Ask HN: How can pick reliable sources of climate change advice? - bump-ladel
I am slowly coming round to the realisation that the most important thing to work on might be reducing the effect of climate change, or helping others do that.<p>To work out what to work on, I need to know more about the problems. My background is software developer.<p>How do I find sources that are reliable?<p>How do I pick books to read? Are there known, agreed, books that are important?<p>Are there existing projects that I should look into contributing to?
======
rpeden
A few days ago, I posted an Ask HN about finding good sources of climate data
to analyze[1].

Most of the links in there are related to good data sets, but there are also a
few links to sites that provide information and analysis as well. You might
find it helpful to read through the thread and visit some of the links.

[1]
[https://news.ycombinator.com/item?id=15132145](https://news.ycombinator.com/item?id=15132145)

------
titojankowski
Excellent!

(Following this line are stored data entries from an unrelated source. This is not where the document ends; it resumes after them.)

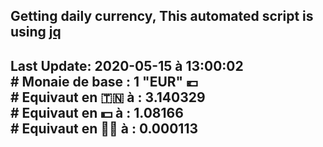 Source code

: ## Getting daily currency, This automated script is using [jq](https://stedolan.github.io/jq/)
## Last Update:  2020-05-15 à 13:00:02 </br># Monaie de base : 1 "EUR" 💶 </br> # Equivaut en 🇹🇳 à :  3.140329 </br> # Equivaut en 💵 à : 1.08166</br> # Equivaut en 🐱‍💻 à :  0.000113
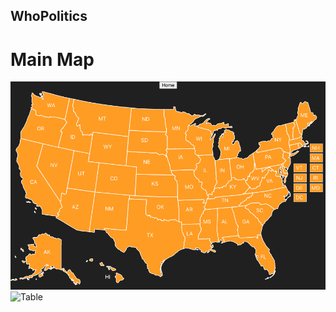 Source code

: ## WhoPolitics

# Main Map
![Table](public/whopolitics_main_map.png)
![Table](public/amy-klobuchar1-unscreen.gif) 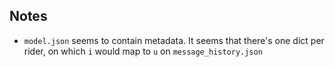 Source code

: ## Notes

- `model.json` seems to contain metadata. It seems that there's one dict per
rider, on which `i` would map to `u` on `message_history.json` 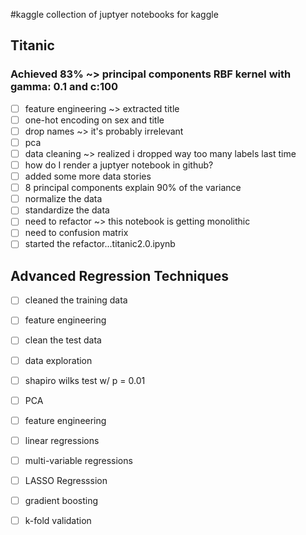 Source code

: #kaggle
collection of juptyer notebooks for kaggle
## Titanic
### Achieved 83% ~> principal components RBF kernel with gamma: 0.1 and c:100
- [ ] feature engineering ~> extracted title
- [ ] one-hot encoding on sex and title
- [ ] drop names ~> it's probably irrelevant
- [ ] pca
- [ ] data cleaning ~> realized i dropped way too many labels last time
- [ ] how do I render a juptyer notebook in github?
- [ ] added some more data stories
- [ ] 8 principal components explain 90% of the variance
- [ ] normalize the data
- [ ] standardize the data
- [ ] need to refactor ~> this notebook is getting monolithic
- [ ] need to confusion matrix
- [ ] started the refactor...titanic2.0.ipynb

## Advanced Regression Techniques
- [ ] cleaned the training data
- [ ] feature engineering
- [ ] clean the test data
- [ ] data exploration
- [ ] shapiro wilks test w/ p = 0.01
- [ ] PCA
- [ ] feature engineering
- [ ] linear regressions
- [ ] multi-variable regressions
- [ ] LASSO Regresssion
- [ ] gradient boosting
- [ ] k-fold validation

I agree -- I quit my job last year to get to work on climate, even
though it wasn't "my thing". We started Impossible Labs
[http://impossiblelabs.io](http://impossiblelabs.io)

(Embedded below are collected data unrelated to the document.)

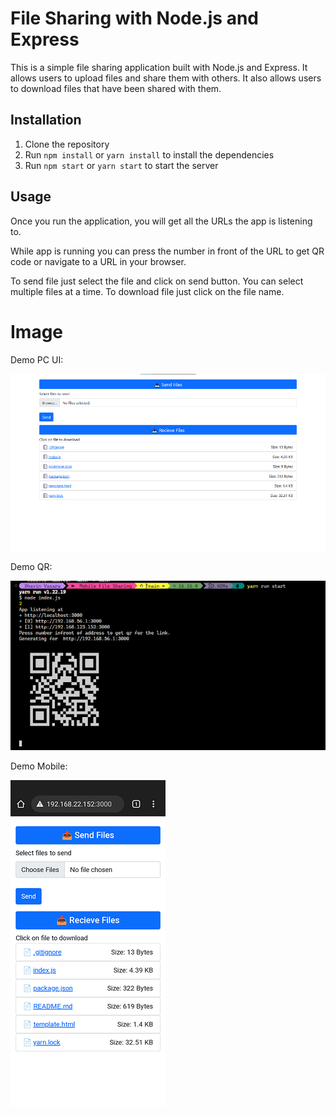 # File Sharing with Node.js and Express
This is a simple file sharing application built with Node.js and Express. It allows users to upload files and share them with others. It also allows users to download files that have been shared with them.

## Installation
1. Clone the repository
2. Run `npm install` or `yarn install` to install the dependencies
3. Run `npm start` or `yarn start` to start the server


## Usage
Once you run the application, you will get all the URLs the app is listening to.

While app is running you can press the number in front of the URL to get QR code or navigate to a URL in your browser.

To send file just select the file and click on send button. You can select multiple files at a time.
To download file just click on the file name.




# Image
Demo PC UI:

![Demo PC UI](/Demo%20Images/demo-PC.png)


Demo QR:

![Demo QR](/Demo%20Images/QR%20demo%20PC.png)

Demo Mobile:

![Demo PC](/Demo%20Images/demo-mobile.png)


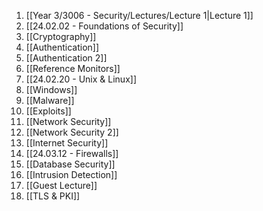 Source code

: 1) [[Year 3/3006 - Security/Lectures/Lecture 1|Lecture 1]]
2) [[24.02.02 - Foundations of Security]]
3) [[Cryptography]]
4) [[Authentication]]
5) [[Authentication 2]]
6) [[Reference Monitors]]
7) [[24.02.20 - Unix & Linux]]
8) [[Windows]]
9) [[Malware]]
10) [[Exploits]]
11) [[Network Security]]
12) [[Network Security 2]]
13) [[Internet Security]]
14) [[24.03.12 - Firewalls]]
15) [[Database Security]]
16) [[Intrusion Detection]]
17) [[Guest Lecture]]
18) [[TLS & PKI]] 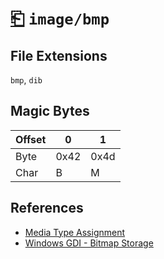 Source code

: # [⎗](../README.md) `image/bmp`

## File Extensions

`bmp`, `dib`

## Magic Bytes

| Offset | 0    | 1    |
| ------ | ---- | ---- |
| Byte   | 0x42 | 0x4d |
| Char   | B    | M    |

## References

- [Media Type Assignment](https://www.iana.org/assignments/media-types/image/bmp)
- [Windows GDI - Bitmap Storage](https://learn.microsoft.com/en-us/windows/win32/gdi/bitmap-storage)
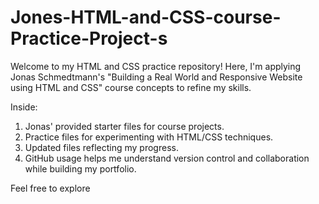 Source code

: # Jones-HTML-and-CSS-course-Practice-Project-s

Welcome to my HTML and CSS practice repository! Here, I'm applying Jonas Schmedtmann's "Building a Real World and Responsive Website using HTML and CSS" course concepts to refine my skills.

Inside:

1. Jonas' provided starter files for course projects.
2. Practice files for experimenting with HTML/CSS techniques.
3. Updated files reflecting my progress.
4. GitHub usage helps me understand version control and collaboration while building my portfolio.

Feel free to explore


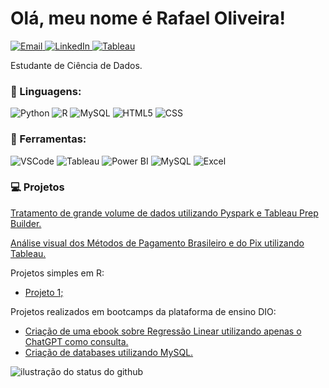 <h1> Olá, meu nome é Rafael Oliveira! </h1>

<p align="left">
  <a href="mailto:rafael.oliveira994@outlook.com?subject=&cc=&bcc=" title="Email">
    <img src="https://img.shields.io/badge/-rafael.oliveira994@outlook.com-FF0000?style=flat&labelColor=FF0000&logo=gmail&logoColor=white&link=rafael.oliveira994@outlook.com" alt="Email"/>
  </a>
  <a href="https://www.linkedin.com/in/rafael-soares-de-oliveira-782609316/" title="LinkedIn">
    <img src="https://img.shields.io/badge/-Linkedin-0e76a8?style=flat&logo=Linkedin&logoColor=white&link=https://www.linkedin.com/in/rafael-soares-de-oliveira-782609316/" alt="LinkedIn"/>
  </a>
  <a href="https://public.tableau.com/app/profile/rafael.oliveira5857/vizzes" title="Tableau">
    <img src="https://img.shields.io/badge/Tableau-blue?style=flat&logo=tableau&logoColor=white&color=blue" alt="Tableau"/>
  </a>
</p>

<p align="left"> 
  Estudante de Ciência de Dados.<br>
</p>

<h3 align="left">
  🦄 Linguagens:
</h3>
<p>
  <img src="https://img.shields.io/badge/Python-blue?style=flat&logo=python&logoColor=white&color=007ACC" alt="Python"/>
  <img src="https://img.shields.io/badge/R-blue?style=flat&logo=R&logoColor=white&color=007ACC" alt="R"/>
  <img src="https://img.shields.io/badge/MySQL-white?style=flat&logo=mysql&logoColor=white&color=007ACC" alt="MySQL"/>
  <img src="https://img.shields.io/badge/HTML-white?style=flat&logo=HTML5&logoColor=white&color=007ACC" alt="HTML5"/>
  <img src="https://img.shields.io/badge/CSS-white?style=flat&logo=CSS3&logoColor=white&color=007ACC" alt="CSS"/>
</p>

<h3 align="left">
  💼 Ferramentas:
</h3>
<p>
  <img src="https://img.shields.io/badge/-Visual%20Studio%20Code-333333?style=flat&logoColor=007ACC" alt="VSCode" />
  <img src="https://img.shields.io/badge/-Tableau-333333?style=flat&logo=tableau&logoColor=white" alt="Tableau" />
  <img src="https://img.shields.io/badge/-Power_BI-333333?style=flat&logo=powerbi&logoColor=007ACC" alt="Power BI"/>
  <img src="https://img.shields.io/badge/-MySQL-333333?style=flat&logo=mysql&logoColor=white" alt="MySQL"/>
  <img src="https://img.shields.io/badge/-Excel-333333?style=flat&logo=excel&logoColor=white" alt="Excel"/>
</p>

<h3 align="left">
  💻 Projetos
</h3>
<p>
  <a href="https://github.com/Rafael-soares-oliveira/tratamento_grande_volume_dados">Tratamento de grande volume de dados utilizando Pyspark e Tableau Prep Builder.</a>
</p>
<p>
  <a href="https://github.com/Rafael-soares-oliveira/business_intelligence_1">Análise visual dos Métodos de Pagamento Brasileiro e do Pix utilizando Tableau.</a>
</p>
<p>
  Projetos simples em R:
</p>
<ul>
  <li>
    <a href="https://github.com/Rafael-soares-oliveira/projetos_r_1">Projeto 1;</a>
  </li>
</ul>
<p>
  Projetos realizados em bootcamps da plataforma de ensino DIO:
</p>
<ul>
  <li>
    <a href="https://github.com/Rafael-soares-oliveira/lab-natty-or-not">Criação de uma ebook sobre Regressão Linear utilizando apenas o ChatGPT como consulta.</a>
  </li>
  <li>
    <a href="https://github.com/Rafael-soares-oliveira/SQL">Criação de databases utilizando MySQL.</a>
  </li>
</ul>

<div>
  <img align='center' src="https://github-readme-stats.vercel.app/api?username=Rafael-soares-oliveira&show_icons=true&title_color=783c00&text_color=af552e&icon_color=783c00&bg_color=f8efd4&cache_seconds=2300" alt="ilustração do status do github">
</div>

BOOKS: I like "Sustainable Energy Without the Hot Air". I also really liked
Stewart Brand's "The Whole Earth". Both books are written from a
technology/engineering perspective, which I like.

Check out [http://carbondoomsday.com](http://carbondoomsday.com), an open
source project tracking and mapping carbon dioxide in the atmosphere. On
github: [http://github.com/giving-a-fuck-about-climate-
change](http://github.com/giving-a-fuck-about-climate-change)

And yea, second the "What are some good sources of climate data to analyze"
post!
[https://news.ycombinator.com/item?id=15132145](https://news.ycombinator.com/item?id=15132145)